A third service, StarBand, has about 30,000 home and small-business satellite broadband subscribers in the United States. It is a subsidiary of Gilat Satellite Networks Ltd., an Israeli company.

Part of the problem with satellite Internet service is that the users are all competing for time on the satellite. When WildBlue service launched in 2005, the first users were often ecstatic about it because there were not so many as to slow one another down.

"It was really neat because everything just worked. I would really call it 'real broadband' back then," said Jeff Cashman, who uses the service to edit the Beaver Beacon monthly newspaper and to update Web sites from Beaver Island in Lake Michigan. The sandy island, a little more than two hours by ferry from Charlevoix, Mich., has about 600 permanent residents.

But WildBlue's satellite started filling up, and in November, the company changed the way it divided the satellite's capacity. The move allowed the satellite to accommodate more people, but slowed down response times. "That's when I stopped recommending it," Cashman said.
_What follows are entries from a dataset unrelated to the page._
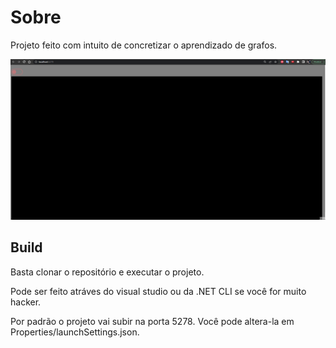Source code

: # Sobre

Projeto feito com intuito de concretizar o aprendizado de grafos.

<img src="demo.gif">

## Build

Basta clonar o repositório e executar o projeto. 

Pode ser feito atráves do visual studio ou da .NET CLI se você for muito hacker.

Por padrão o projeto vai subir na porta 5278. Você pode altera-la em Properties/launchSettings.json.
"If you look at this industry 10 years from now, there's still a good chance consumers will still be unhappy. And the reason is that satellite bandwidth is extremely expensive," said Randy Scott, manager at VSAT U.S., a Monument, Colo., company that installs satellite dishes for commercial customers. HughesNet is one of the companies he works with.

The new satellites, Scott said, could be used to improve the speed of the service, but the companies are choosing to increase capacity instead.

With its new satellite, WildBlue appears to be careful not to raise expectations the way it did with its first satellite in 2005, Scott said. People got used to the service and were disappointed as the satellite filled up and response times were throttled back.

"Guess what: They've learned their lesson," Scott said.

HughesNet has made enough capacity available "to keep the customer happy enough that they won't quit 'em," Scott said, "but not so happy that they're delighted."

Hughes CEO Pradman Kaul said, "Our goal is to provide all of our customers with a high-quality Internet experience which meets their requirements."

The other big limitation of using satellites is the speed of light: It takes at least half a second to send a signal like a Google search request to a satellite and get the results back. Because of congestion on the satellite, the time can run to three times that. That is not a big problem for Web surfing, but videoconferencing and online banking are hampered.

Cashman is hoping Beaver Island will leave the limitations behind with its own wireless data network, which so far covers only a portion of the island's main settlement, St. James.

Cellular broadband is stealing away some satellite users in other areas, but WildBlue and HughesNet believe that the expense of building out these networks means they will never reach everybody who wants them.